Though some people are able to dedicate more time to their gardens than others, there are a few suggestions and tips which even the most seasoned gardener would do well to remember. Arguably, these tips are more suited to those who can be regularly found in the flower beds and the garden shed but even novices or fair weather gardeners can benefit from them.
Though primarily designed for vegetables and other produce, raised beds can be a benefit to flowers and to the gardener. Research suggests that raised beds can potentially yield up to four times as much produce as regular beds and can provide a brilliant centre piece for a smaller garden. What’s more, raised beds are typically at waist height, which reduces the risk of back pain from tending ground level beds; this will please gardeners of all abilities because the ease of tending can either reduce the time spent in the garden, or alternatively, allow you to spend more time seeing to your plants due to the ease of access.
Nourish The Soil
Every gardener worth their trowel knows that plants can’t grow without good soil. Soil provides the essential nourishment which all plants need to grow and you can keep it nourished by regularly spreading compost onto your flower beds and vegetable patches. When it comes to compost, kitchen left overs are the best, in particular, used tea bags and the water used to boil vegetables; both are rich in nutrients. There are also a number of soil enhancing agents available from garden centres which can help keep soil healthy and suitable for growing things. Try to fall into a monthly regimen of soil enhancement to yield the best results.

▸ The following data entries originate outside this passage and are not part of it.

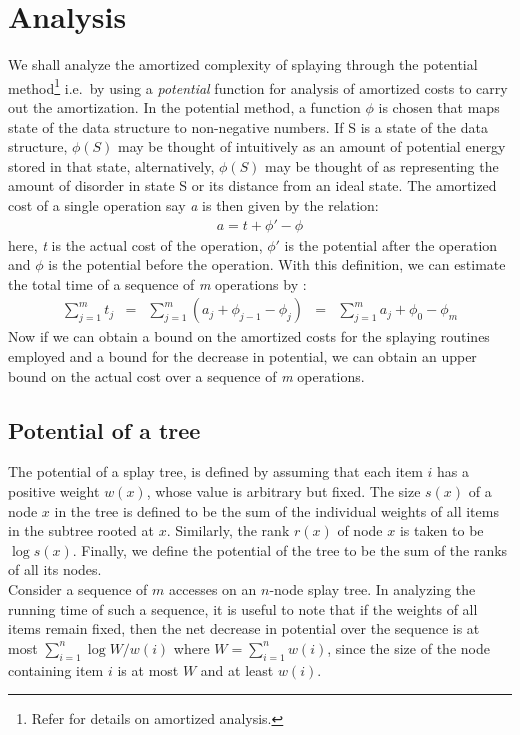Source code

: \documentclass{article}
\begin{document}
\section{Analysis}
We shall analyze the amortized complexity of splaying through the potential method\footnote{Refer \cite{amort} for details on amortized analysis.} i.e.~by using a \emph{potential} function for analysis of amortized costs to carry out the amortization. In the potential method, a function $\phi$ is chosen that maps state of the data structure to non-negative numbers. If S is a state of the data structure, $\phi(S)$ may be thought of intuitively as an amount of potential energy stored in that state, alternatively, $\phi(S)$ may be thought of as representing the amount of disorder in state S or its distance from an ideal state. The amortized cost of a single operation say \emph{a} is then given by the relation:
\begin{align}
\label{eq:amc}
a = t+\phi ' - \phi
\end{align}
here, \emph{t} is the actual cost of the operation, $\phi '$ is the potential after the operation and $\phi$ is the potential before the operation. With this definition, we can estimate the total time of a sequence of \emph{m} operations by :
\begin{align}
\label{eq:tamc}
\sum_{j=1}^m t_j &=& \sum_{j=1}^m(a_j + \phi_{j-1} - \phi_{j}) &=& \sum_{j=1}^m a_j + \phi_0 - \phi_m
\end{align}
Now if we can obtain a bound on the amortized costs for the splaying routines employed and a bound for the decrease in potential, we can obtain an upper bound on the actual cost over a sequence of \emph{m} operations.
\subsection{Potential of a tree}
The potential of a splay tree, is defined by assuming that each item $i$ has a positive weight $w(x)$, whose value is arbitrary but fixed. The size $s(x)$ of a node $x$ in the tree is defined to be the sum of the individual weights of all items in the subtree rooted at $x$. Similarly, the rank $r(x)$ of node $x$ is taken to be $\log{s(x)}$. Finally, we define the potential of the tree to be the sum of the ranks of all its nodes.\\
Consider a sequence of $m$ accesses on an $n$-node splay tree. In analyzing the running time of such a sequence, it is useful to note that if the weights of all items remain fixed, then the net decrease in potential over the sequence is at most $\sum_{i=1}^n \log{W/w(i)}$ where $W=\sum_{i=1}^n w(i)$, since the size of the node containing item $i$ is at most $W$ and at least $w(i)$.
\end{document}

Interplanting basically means that you plant more than one type of plant in each plot of soil. Though this may seem obvious to some, others shy away from this practice, mainly due to aesthetic reasons; however, interplanting allows gardeners to squeeze in as much as possible and allows for the most productive use of the space available to them. Remember though, when interplanting be sure to pick plants or produce which won’t crowd each other out otherwise you just make more work for yourself when it comes to sorting out the resulting tangled mess.
Fake Grass Lawns
When it comes to artificial grass lawns there is mixed opinion. While some prefer the all-natural approach, others prefer the ease of installation and lack of maintenance required when it comes to artificial grass. Ultimately, it depends on where your gardening priorities lie. By installing artificial or synthetic grass lawns you drastically reduce the amount of time you have to spend tending to natural grass which is easily damaged by children, pets or the weather. What’s more, you can dedicate more time to your vegetable gardens and flower beds and be assured of a green lawn all year round. Then again, you lose out on the smell of fresh cut grass and the knowledge that it, like the rest of your garden, is the real deal. It is purely personal preference.

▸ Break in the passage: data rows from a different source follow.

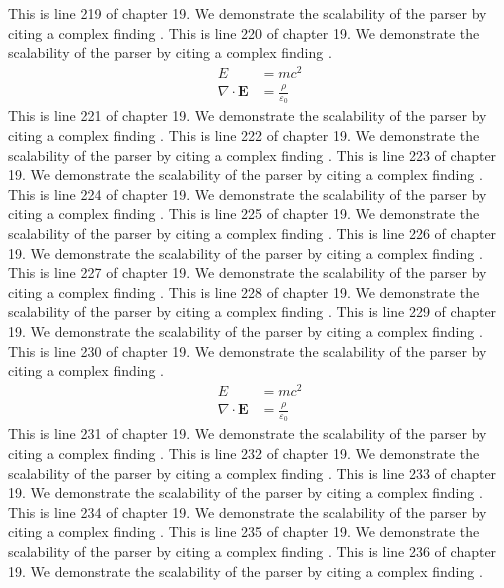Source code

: This is line 219 of chapter 19. We demonstrate the scalability of the parser by citing a complex finding \cite{ref19_219}.
This is line 220 of chapter 19. We demonstrate the scalability of the parser by citing a complex finding \cite{ref19_220}.
\begin{align*}
  E &= mc^2 \\
  \nabla \cdot \mathbf{E} &= \frac{\rho}{\varepsilon_0}
\end{align*}
This is line 221 of chapter 19. We demonstrate the scalability of the parser by citing a complex finding \cite{ref19_221}.
This is line 222 of chapter 19. We demonstrate the scalability of the parser by citing a complex finding \cite{ref19_222}.
This is line 223 of chapter 19. We demonstrate the scalability of the parser by citing a complex finding \cite{ref19_223}.
This is line 224 of chapter 19. We demonstrate the scalability of the parser by citing a complex finding \cite{ref19_224}.
This is line 225 of chapter 19. We demonstrate the scalability of the parser by citing a complex finding \cite{ref19_225}.
This is line 226 of chapter 19. We demonstrate the scalability of the parser by citing a complex finding \cite{ref19_226}.
This is line 227 of chapter 19. We demonstrate the scalability of the parser by citing a complex finding \cite{ref19_227}.
This is line 228 of chapter 19. We demonstrate the scalability of the parser by citing a complex finding \cite{ref19_228}.
This is line 229 of chapter 19. We demonstrate the scalability of the parser by citing a complex finding \cite{ref19_229}.
This is line 230 of chapter 19. We demonstrate the scalability of the parser by citing a complex finding \cite{ref19_230}.
\begin{align*}
  E &= mc^2 \\
  \nabla \cdot \mathbf{E} &= \frac{\rho}{\varepsilon_0}
\end{align*}
This is line 231 of chapter 19. We demonstrate the scalability of the parser by citing a complex finding \cite{ref19_231}.
This is line 232 of chapter 19. We demonstrate the scalability of the parser by citing a complex finding \cite{ref19_232}.
This is line 233 of chapter 19. We demonstrate the scalability of the parser by citing a complex finding \cite{ref19_233}.
This is line 234 of chapter 19. We demonstrate the scalability of the parser by citing a complex finding \cite{ref19_234}.
This is line 235 of chapter 19. We demonstrate the scalability of the parser by citing a complex finding \cite{ref19_235}.
This is line 236 of chapter 19. We demonstrate the scalability of the parser by citing a complex finding \cite{ref19_236}.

For the uninitiated, transplants are seeds which have been planted and left to grow for a few weeks before being replanted into your garden. Though this option is slightly more expensive than planting your own seeds from scratch, it comes with some added benefits. Firstly, they are more resilient to certain kinds of garden pest as they are past the seedling and sprouting stage. Secondly, and perhaps most notably, transplants tend to produce fruit or flowers quicker than seeds which have grown up in that plot of soil. This is ideal for those who want to get a quick result before the weather changes.

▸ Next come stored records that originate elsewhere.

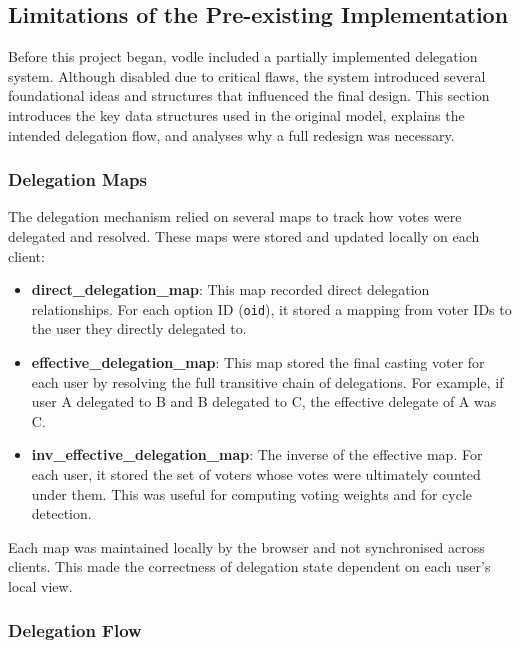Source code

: \subsection{Limitations of the Pre-existing Implementation}

Before this project began, vodle included a partially implemented delegation system. Although disabled due to critical flaws, the system introduced several foundational ideas and structures that influenced the final design. This section introduces the key data structures used in the original model, explains the intended delegation flow, and analyses why a full redesign was necessary.

\subsubsection*{Delegation Maps}

The delegation mechanism relied on several maps to track how votes were delegated and resolved. These maps were stored and updated locally on each client:

\begin{itemize}
    \item \textbf{direct\_delegation\_map}: This map recorded direct delegation relationships. For each option ID (\texttt{oid}), it stored a mapping from voter IDs to the user they directly delegated to.

    \item \textbf{effective\_delegation\_map}: This map stored the final casting voter for each user by resolving the full transitive chain of delegations. For example, if user A delegated to B and B delegated to C, the effective delegate of A was C.

    \item \textbf{inv\_effective\_delegation\_map}: The inverse of the effective map. For each user, it stored the set of voters whose votes were ultimately counted under them. This was useful for computing voting weights and for cycle detection.
\end{itemize}

Each map was maintained locally by the browser and not synchronised across clients. This made the correctness of delegation state dependent on each user's local view.

\subsubsection*{Delegation Flow}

The clue is in the name. This method applies mostly to vegetables and other produce and basically entails planting different kinds of produce in rapid succession. When one crop has ripened, plant another as you harvest them and repeat as necessary. This method allows for you to make the most out growing seasons and allows you to make best use of your vegetable patches. However, be sure to take into account growing times when implementing this strategy, as time management will allow for the greatest variety of produce.